Highgate are the three time consecutive champions of the Barnet Sunday League. It is a mark of how good they are that the club reached the final in what is only its second entry in the competition (having reached the last 16 in the prior season’s competition). The north London team has serious quality – especially in attack. Highgate’s prolific striker Jake Cass (who averages more than a goal per game this season) also plays semi-professionally on Saturdays for Step 3 team Enfield FC in the Premier Division of the Isthmian League. This season Highgate also signed midfielder Jayden Clarke from their league rivals Rising Ballers. Clarke also plays semi-professionally on Saturdays at Step 3 for Hendon FC of the Southern League’s Premier Division. Some other Highgate players also play on Saturdays for Barnet based Hadley FC in the Premier Division of the Spartan South Midlands League (Step 5). These include the rapid forward Solomon Ofori; who is usually a handful for opposition defences, and left back Luke Alfano who is a very solid player both defensively and when supporting his team’s attacks. Forward Excellence Muhemba also plays on Saturdays for Windsor in the Premier Division of the Combined Counties League.

Captain Marvel

A special word for Highgate’s captain and veteran center-back Ian Maitland. The name Maitland is synonymous with Highgate Albion. Maitland made this debut for the club before this century! (and before some of his team-mates were born) 23 years and about 500 games later, Maitland still plays for Highgate Albion. He followed in the footsteps of his father Nigel who also played for Highgate, and even played for the club alongside his younger brother Frankie. Last year a third generation of the Maitland family played for Highgate as Ian’s son Charlie made his debut for Highgate.

“the most important goal in the club’s history”

I saw (Ian!) Maitland score a spectacular volley into the top left hand corner during Highgate’s victory against AFC Hammersmith in the Middlesex FA Sunday Premier Cup quarter-final earlier this season. At the time I thought a 39 year old defender blasting a “worldie” into the top corner was an outlier. It turns out that Maitland is the Steve Bruce of his era; a goalscoring defender. Not only has he scored 14 goals this season, but he also scored the dramatic 93rd minute winning goal in the semi-final against Liverpool team Mayfair, as Highgate overturned a 0-2 deficit to win 3-2. The club dubbed Maitland’s goal as “the most important goal in the club’s history”.

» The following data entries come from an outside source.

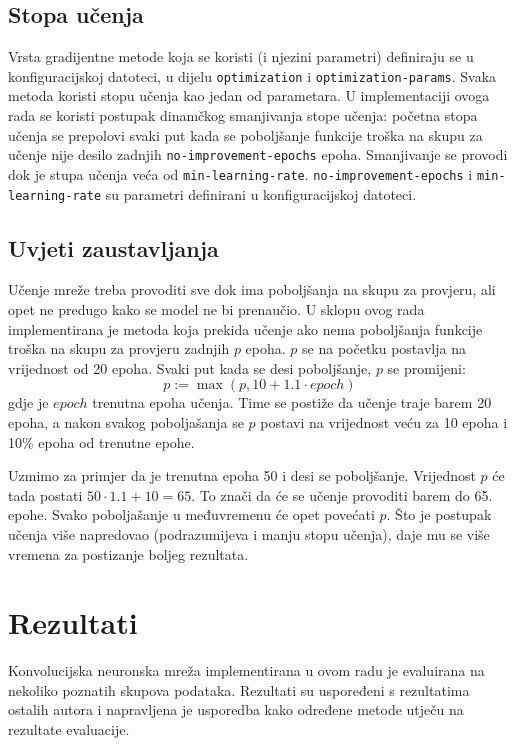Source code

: \documentclass[times, utf8, diplomski, numeric]{fer}
\begin{document}
\section{Stopa učenja}

Vrsta gradijentne metode koja se koristi (i njezini parametri) definiraju se u konfiguracijskoj datoteci, u dijelu \texttt{optimization} i \texttt{optimization-params}. Svaka metoda koristi stopu učenja kao jedan od parametara. U implementaciji ovoga rada se koristi postupak dinamčkog smanjivanja stope učenja: početna stopa učenja se prepolovi svaki put kada se poboljšanje funkcije troška na skupu za učenje  nije desilo zadnjih \texttt{no-improvement-epochs} epoha. Smanjivanje se provodi dok je stupa učenja veća od \texttt{min-learning-rate}. \texttt{no-improvement-epochs} i \texttt{min-learning-rate} su parametri definirani u konfiguracijskoj datoteci.

\section{Uvjeti zaustavljanja}
Učenje mreže treba provoditi sve dok ima poboljšanja na skupu za provjeru, ali opet ne predugo kako se model ne bi prenaučio. U sklopu ovog rada implementirana je metoda koja prekida učenje ako nema poboljšanja funkcije troška na skupu za provjeru  zadnjih $p$ epoha. $p$ se na početku postavlja na vrijednost od 20 epoha. Svaki put kada se desi poboljšanje, $p$ se promijeni:
\begin{equation}
  p := \max \left( p, 10 + 1.1 \cdot epoch \right)
\end{equation}
gdje je $epoch$ trenutna epoha učenja. Time se postiže da učenje traje barem 20 epoha, a nakon svakog poboljašanja se $p$ postavi na vrijednost veću za 10 epoha i 10\% epoha od trenutne epohe.

Uzmimo za primjer da je trenutna epoha 50 i desi se poboljšanje. Vrijednost $p$ će tada postati $50 \cdot 1.1 + 10 = 65$. To znači da će se učenje provoditi barem do 65. epohe. Svako poboljašanje u međuvremenu će opet povećati $p$. Što je postupak učenja više napredovao (podrazumijeva i manju stopu učenja), daje mu se više vremena za postizanje boljeg rezultata.


\chapter{Rezultati}

Konvolucijska neuronska mreža implementirana u ovom radu je evaluirana na nekoliko poznatih skupova podataka. Rezultati su uspoređeni s rezultatima ostalih autora i napravljena je usporedba kako određene metode utječu na rezultate evaluacije.
\end{document}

I also witnessed Maitland’s old school captaincy philosophy earlier this season when he responded to one of his team-mates complaining about a refereeing decision by screaming at him to: “Shut the fuc* up and get back!”. As far as on-field tactical advice goes: it was concise and to the point.

Next year will be the 40th anniversary of Highgate Albion’s formation. The club now operates four teams in the Barnet Sunday League. Its second team has already won the Middlesex FA Sunday Intermediate Cup this season. While the first team is riding high in the Premier Division, its second, third, and fourth teams are all well placed to gain promotion this season from Divisions 1, 4, and 6 respectively of the Barnet Sunday League. It would be a fitting “grand slam” pre-40th anniversary celebration for the club if its first team became champions of England and its other three teams all won promotion.

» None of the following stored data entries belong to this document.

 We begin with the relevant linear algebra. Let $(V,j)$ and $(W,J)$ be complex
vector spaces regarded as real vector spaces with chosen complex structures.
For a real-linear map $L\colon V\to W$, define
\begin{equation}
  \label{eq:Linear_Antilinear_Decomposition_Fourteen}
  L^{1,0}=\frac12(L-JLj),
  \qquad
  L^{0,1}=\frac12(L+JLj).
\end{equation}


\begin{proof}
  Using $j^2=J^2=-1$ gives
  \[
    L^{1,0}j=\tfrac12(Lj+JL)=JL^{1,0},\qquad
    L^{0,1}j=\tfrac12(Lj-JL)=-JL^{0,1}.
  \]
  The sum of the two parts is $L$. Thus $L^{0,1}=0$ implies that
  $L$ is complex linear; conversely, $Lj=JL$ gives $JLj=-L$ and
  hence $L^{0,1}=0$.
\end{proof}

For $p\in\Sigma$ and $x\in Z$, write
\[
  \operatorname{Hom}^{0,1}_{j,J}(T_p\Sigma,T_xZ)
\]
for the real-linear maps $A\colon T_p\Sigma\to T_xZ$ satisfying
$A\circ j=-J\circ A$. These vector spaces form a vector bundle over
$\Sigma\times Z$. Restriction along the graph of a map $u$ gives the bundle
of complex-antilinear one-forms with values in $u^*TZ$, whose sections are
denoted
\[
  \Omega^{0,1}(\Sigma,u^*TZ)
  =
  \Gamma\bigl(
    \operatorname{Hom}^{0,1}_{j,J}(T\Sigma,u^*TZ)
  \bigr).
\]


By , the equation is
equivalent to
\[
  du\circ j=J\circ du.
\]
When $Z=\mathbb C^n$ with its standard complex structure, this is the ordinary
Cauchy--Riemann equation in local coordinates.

For the unitiated/those unfamiliar with these two teams, Baiteze is one of the most popular and successful of the so-called “YouTube teams” who film and upload footage of their games with commentary to YouTube. Baiteze are champions of the Essex Sunday Corinthian League (ESCL) which is based in east London and Essex. Before joining the ESCL Baiteze played as “Mile End Baiteze Squad” in the legendary Hackney & Leyton League, and won the league’s title three times in a row before an acrimonious split with their manager Justin Gardner (who also managed Barking FC on Saturdays in the Isthmian League (Step 4)) saw the club split into two. One group of players continued playing for Gardner in the Hackney & Leyton League under the Mile End Baiteze Squad name, while the younger players moved to the ESCL to play under the Baiteze Squad name. Mile End Baiteze Squad took the club’s football history and goodwill, while Baiteze Squad walked away with the cream of the club’s talented players and its social media following.

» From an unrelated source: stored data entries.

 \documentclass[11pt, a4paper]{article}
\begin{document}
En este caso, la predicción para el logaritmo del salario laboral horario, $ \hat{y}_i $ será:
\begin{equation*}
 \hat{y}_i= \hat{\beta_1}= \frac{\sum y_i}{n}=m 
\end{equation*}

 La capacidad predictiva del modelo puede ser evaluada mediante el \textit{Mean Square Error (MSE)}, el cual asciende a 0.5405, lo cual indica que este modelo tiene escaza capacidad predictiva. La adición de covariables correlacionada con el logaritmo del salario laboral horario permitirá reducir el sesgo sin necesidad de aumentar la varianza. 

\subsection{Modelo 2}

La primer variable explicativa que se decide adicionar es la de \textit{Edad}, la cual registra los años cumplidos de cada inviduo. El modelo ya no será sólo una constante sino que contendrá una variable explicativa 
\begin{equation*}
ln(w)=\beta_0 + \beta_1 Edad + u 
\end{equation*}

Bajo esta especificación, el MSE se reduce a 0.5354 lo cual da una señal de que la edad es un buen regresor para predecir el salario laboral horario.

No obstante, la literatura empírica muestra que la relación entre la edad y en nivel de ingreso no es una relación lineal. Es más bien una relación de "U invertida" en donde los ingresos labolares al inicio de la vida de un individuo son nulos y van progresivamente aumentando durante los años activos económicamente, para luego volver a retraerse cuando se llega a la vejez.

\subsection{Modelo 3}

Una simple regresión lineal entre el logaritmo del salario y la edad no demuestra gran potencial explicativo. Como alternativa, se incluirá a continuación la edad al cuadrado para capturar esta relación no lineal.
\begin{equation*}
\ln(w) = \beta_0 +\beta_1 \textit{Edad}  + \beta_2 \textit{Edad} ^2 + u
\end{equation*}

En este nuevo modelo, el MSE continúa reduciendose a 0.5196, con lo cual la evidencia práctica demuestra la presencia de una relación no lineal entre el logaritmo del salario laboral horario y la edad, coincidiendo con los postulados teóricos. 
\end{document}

Baiteze has made many people eat humble pie this season. Many Liverpool teams (who consider themselves to be the guardians of amateur football’s traditions) were against the entry of what they considered to be an arrogant and brash “YouTube team” with no history. The Liverpool teams spent so much time on “the game has gone” complaints  that they forgot the positive attributes that Baiteze brought to this competition: huge publicity and on-pitch quality. Baiteze has essentially provided free publicity for the FA, this competition, and for every team they have faced. Since Baiteze films and uploads all of its games to YouTube (accompanied by the colourful commentary of Joel Mensah), it has showcased the FA Sunday Cup to its massive young, urban based, music conscious Gen Z fanbase that did not even know this cup existed 1 year ago. The 1000+ attendance at their huge round 2 clash against SE Dons was the most well attended FA Sunday Cup match in decades and drew a bigger crowd than most finals. Baiteze and SE Dons have almost half a million social media followers between them, and SE Dons has more YouTube followers than 70% of Premier League clubs. Baiteze’s mere presence in this competition drew attention to it, and may increase participation and fan attendance for years to come.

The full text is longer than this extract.